Learning a Lesson…Outside of the Classroom

4/29/20 – Amber Reini

“Flamingo, fun, flower, fire, flame, fly, frog, facts, flippin’, fish!” echoes in my mind each morning – something I had grown accustomed to yelling with my students as we prepared for the start of each school day. Now, rather than silly chants, my work day begins by opening up my computer only to see the 3,497 (it seems) emails I need to catch up on. I miss the smiles, laughter, endless energy, and protests of “Mrs.Reinnniiiiiiii” that used to fill my classroom. 

 

For many educators, adjusting to the “new normal” has been challenging to say the least. “No one ever becomes a teacher with the expectation that they’ll go weeks and months of the school year without seeing kids” says Shea Goita, an art teacher in Loudoun County. Rather, our days are now consumed with virtual meetings, phone calls, lesson recordings, paperwork, and yet another tutorial for a new online learning platform. While this may seem like a typical work day to most, many of these efforts can feel in vain when so many of our students face limited access to technology. 

 

Beyond academics, Valery Erickson, a second grade teacher at Dogwood Elementary, recounts that the hardest thing during this time is “not being able to support the social-emotional health of [her] students” or ensuring that many of the needs provided for by the school are, in some capacity, still being met for students and their families. Families are especially devastated when a parent loses their job, or is struck with illness as is the case for many of Cindy Abell’s students (Preschool Special Education Teacher at Timber Lane Elementary). It can feel like we aren’t doing enough, limited by the walls of our homes. 

 

Yet, in His grace, God is revealing to us new opportunities for how to serve in the lives of our students.
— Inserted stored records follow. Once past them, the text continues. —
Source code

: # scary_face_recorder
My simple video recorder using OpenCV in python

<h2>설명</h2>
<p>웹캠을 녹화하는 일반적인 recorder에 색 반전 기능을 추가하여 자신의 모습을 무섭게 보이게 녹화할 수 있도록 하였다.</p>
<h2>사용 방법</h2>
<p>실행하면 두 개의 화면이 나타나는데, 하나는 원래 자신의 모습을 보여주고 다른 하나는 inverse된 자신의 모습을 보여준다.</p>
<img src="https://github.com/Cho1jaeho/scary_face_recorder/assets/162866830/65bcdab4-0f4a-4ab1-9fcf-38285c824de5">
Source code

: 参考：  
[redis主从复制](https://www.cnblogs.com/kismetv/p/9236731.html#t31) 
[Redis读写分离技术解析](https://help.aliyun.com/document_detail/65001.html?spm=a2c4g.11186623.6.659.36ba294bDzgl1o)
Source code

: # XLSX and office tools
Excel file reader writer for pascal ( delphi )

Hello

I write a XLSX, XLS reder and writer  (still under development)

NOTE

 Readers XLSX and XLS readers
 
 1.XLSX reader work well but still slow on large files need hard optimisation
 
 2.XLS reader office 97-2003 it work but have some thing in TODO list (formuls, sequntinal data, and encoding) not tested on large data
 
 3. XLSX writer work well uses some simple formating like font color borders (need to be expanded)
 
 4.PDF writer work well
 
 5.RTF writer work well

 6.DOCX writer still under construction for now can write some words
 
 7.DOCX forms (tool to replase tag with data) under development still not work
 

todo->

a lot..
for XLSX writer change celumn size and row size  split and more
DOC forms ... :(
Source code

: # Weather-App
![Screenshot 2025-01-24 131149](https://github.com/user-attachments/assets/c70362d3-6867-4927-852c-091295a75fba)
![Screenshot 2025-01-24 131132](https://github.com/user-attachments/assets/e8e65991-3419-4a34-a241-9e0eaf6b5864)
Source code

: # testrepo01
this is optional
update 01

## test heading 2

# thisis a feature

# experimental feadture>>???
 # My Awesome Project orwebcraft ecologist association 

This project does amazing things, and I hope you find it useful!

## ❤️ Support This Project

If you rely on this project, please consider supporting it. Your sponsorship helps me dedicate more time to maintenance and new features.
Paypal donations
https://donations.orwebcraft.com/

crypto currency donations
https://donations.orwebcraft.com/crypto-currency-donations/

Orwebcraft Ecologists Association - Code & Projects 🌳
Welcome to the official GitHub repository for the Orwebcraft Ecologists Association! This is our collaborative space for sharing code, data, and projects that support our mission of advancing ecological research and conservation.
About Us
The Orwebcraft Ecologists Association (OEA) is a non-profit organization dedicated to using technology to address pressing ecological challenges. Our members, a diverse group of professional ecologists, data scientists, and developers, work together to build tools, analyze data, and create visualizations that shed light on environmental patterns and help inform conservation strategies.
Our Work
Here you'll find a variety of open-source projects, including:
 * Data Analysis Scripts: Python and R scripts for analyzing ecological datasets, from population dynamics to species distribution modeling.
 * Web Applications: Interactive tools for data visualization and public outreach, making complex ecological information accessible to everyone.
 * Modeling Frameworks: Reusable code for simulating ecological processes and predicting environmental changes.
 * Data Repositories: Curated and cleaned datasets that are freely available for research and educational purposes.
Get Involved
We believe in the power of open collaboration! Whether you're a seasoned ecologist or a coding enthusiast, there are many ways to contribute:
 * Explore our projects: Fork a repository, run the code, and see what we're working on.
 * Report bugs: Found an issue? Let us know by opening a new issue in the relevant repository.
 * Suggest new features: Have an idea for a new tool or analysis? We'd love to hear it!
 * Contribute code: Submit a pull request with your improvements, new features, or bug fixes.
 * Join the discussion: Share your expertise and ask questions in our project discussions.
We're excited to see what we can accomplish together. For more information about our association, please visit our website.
For Sherri Dezort, an Elementary Resource Assistant, that looks like starting a STEAM (science, technology, engineering, art, and mathematics) with God program with eight students from her school. “It’s amazing to create lessons where the primary learning is ‘What is God showing us through this?’”, says Sherri. Lindsay Skolrood, a 2nd grade teacher in Alexandria, has devoted her time to engaging in daily hour-long calls with her students. The “short, silly, intentional time” with her students has helped create a sense of normalcy amongst the chaos, and has enabled her to continue to demonstrate the love and care of Christ. Shea Goitia has been reminded through her virtual art lessons that “rather than be disheartened by what [her] job doesn’t have right now, [God is]  pointing [her] instead to what’s still there: kids that want to learn, and want to create”. Finally, through our church’s weekly Mark’s Pub deliveries, Cindy Abell has had the opportunity to deliver meals to two of her students’ families. “What an incredible opportunity to be the hands and feet of Jesus through my role as a teacher in their lives”, Cindy rejoices. As Devon Yorkshire, a school librarian at J.L Simpson Middle School, so eloquently put it, “teachers are helpers, and even if it’s in school or virtual, we want to help. God has allowed us to become even bigger helpers during this ‘pause’”.

 

Despite the chaos and worry, God is faithfully reminding us that “classroom or no classroom, He is in control” says Valery Erickson. His love covers the lives of our students and their families and as Lindsay Skolrood encourages us, “[we] can trust the work of our Perfect Savior”). 

 

During education week, we ask that you would pray for the lives of our students and their families. Pray for protection. Pray for peace. Pray that God would ultimately lead their hearts to Him. Lastly, we ask that you would pray for us as we navigate this unfamiliar territory of distance learning. Pray that despite our physical limitations, we might find creative ways to demonstrate the love of Christ to our students.